The same approach informs the Tchaikovsky Rococo Variations and shorter works, clear-headed but sensitive and impeccable musicianship bringing justly satisfying results. For the variations, Moser plays the original version rather than the oft-performed Fitzenhagen edition, which along with reversing several changes also restores their ordering. He’s not alone among recent interpreters in his choice, Jamie Walton on Signum, say, also opting for the original version. Moser’s full expressive beauty is brought to bear on the gentler Nocturne and Andante Cantabile, and if the mood of luxuriant repose seems to be taking over, his quicksilver dexterity in the concluding Pezzo Capriccioso then recalls the second movement of the Elgar, rounding off the programme in spirited style.

So where do the Moser/Manze performances sit? In the top echelon, I suggest, but without displacing any of the other contenders. Great works such as the Elgar can withstand a wide range of interpretation, from the rapt intensity of du Pré/Barbirolli or the cooler but aristocratic Tortelier/Boult in earlier stereo days, to the more recent accounts by Stephen Isserlis and Sol Gabetta, among others. Neither would Moser displace Rostropovich in the Tchaikovsky, but would surely sit beside him, having the added virtues of superb accompaniment, fine sound, and last but not least an account of the work’s original version. As a pairing, the Elgar concerto and Tchaikovsky variations is a relatively common one, but apart from Tortelier’s coupling on a budget Alto CD (not with Boult), currently available competition appears limited* to Jean-Guihen Queyras on HM, who includes two Dvorák makeweights.

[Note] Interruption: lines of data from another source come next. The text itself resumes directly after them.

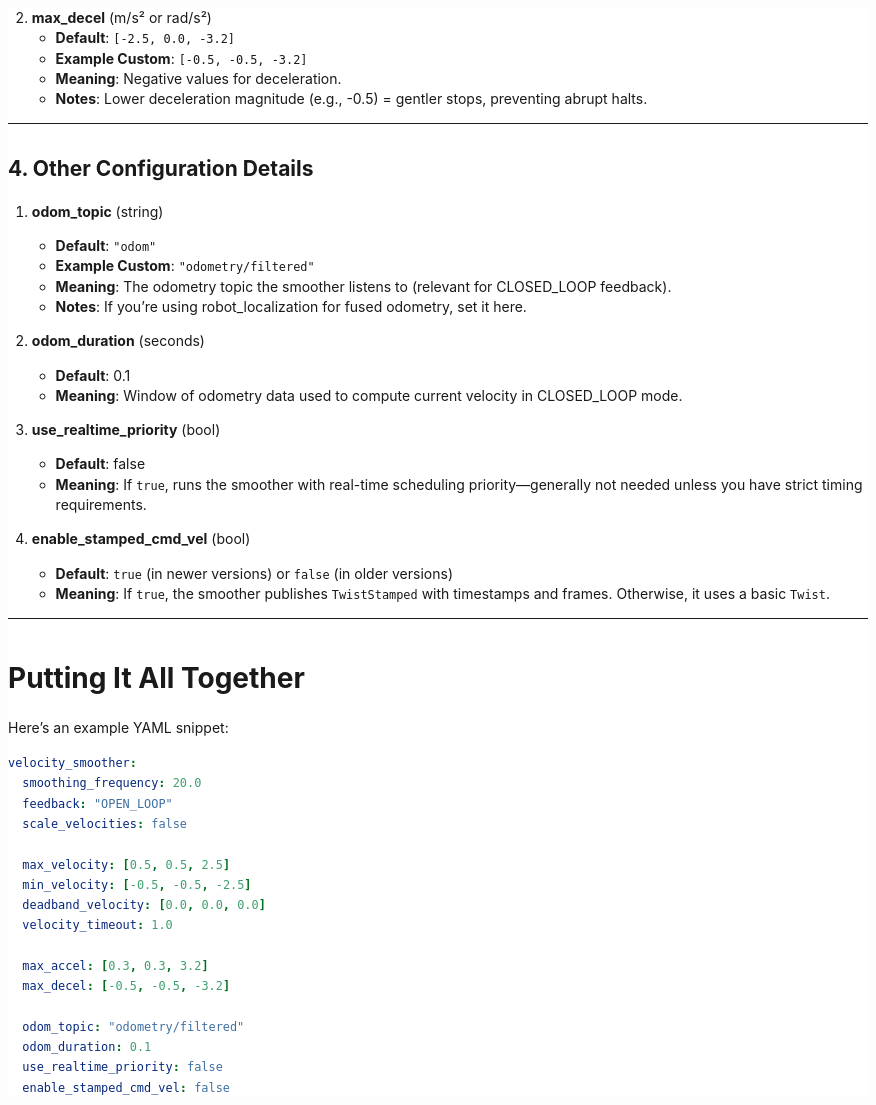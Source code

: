 2. **max_decel** (m/s² or rad/s²)  
   - **Default**: `[-2.5, 0.0, -3.2]`  
   - **Example Custom**: `[-0.5, -0.5, -3.2]`  
   - **Meaning**: Negative values for deceleration.  
   - **Notes**: Lower deceleration magnitude (e.g., -0.5) = gentler stops, preventing abrupt halts.

---

## **4. Other Configuration Details**

1. **odom_topic** (string)  
   - **Default**: `"odom"`  
   - **Example Custom**: `"odometry/filtered"`  
   - **Meaning**: The odometry topic the smoother listens to (relevant for CLOSED_LOOP feedback).  
   - **Notes**: If you’re using robot_localization for fused odometry, set it here.

2. **odom_duration** (seconds)  
   - **Default**: 0.1  
   - **Meaning**: Window of odometry data used to compute current velocity in CLOSED_LOOP mode.

3. **use_realtime_priority** (bool)  
   - **Default**: false  
   - **Meaning**: If `true`, runs the smoother with real-time scheduling priority—generally not needed unless you have strict timing requirements.

4. **enable_stamped_cmd_vel** (bool)  
   - **Default**: `true` (in newer versions) or `false` (in older versions)  
   - **Meaning**: If `true`, the smoother publishes `TwistStamped` with timestamps and frames. Otherwise, it uses a basic `Twist`.

---

# **Putting It All Together**

Here’s an example YAML snippet:

```yaml
velocity_smoother:
  smoothing_frequency: 20.0
  feedback: "OPEN_LOOP"
  scale_velocities: false

  max_velocity: [0.5, 0.5, 2.5]
  min_velocity: [-0.5, -0.5, -2.5]
  deadband_velocity: [0.0, 0.0, 0.0]
  velocity_timeout: 1.0

  max_accel: [0.3, 0.3, 3.2]
  max_decel: [-0.5, -0.5, -3.2]

  odom_topic: "odometry/filtered"
  odom_duration: 0.1
  use_realtime_priority: false
  enable_stamped_cmd_vel: false
```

He uses the Fitzenhagen edition of the Tchaikovsky and his disc, compared with Moser’s, is without the features of SACD.

Bottom line, then: in the top echelon for both major works and, as a combination, probably unbeatable when the sound is also factored in.

Des Hutchinson


*The Mischa Maisky coupling on DG is still available through ArkivMusic and Presto as an in-house reissue.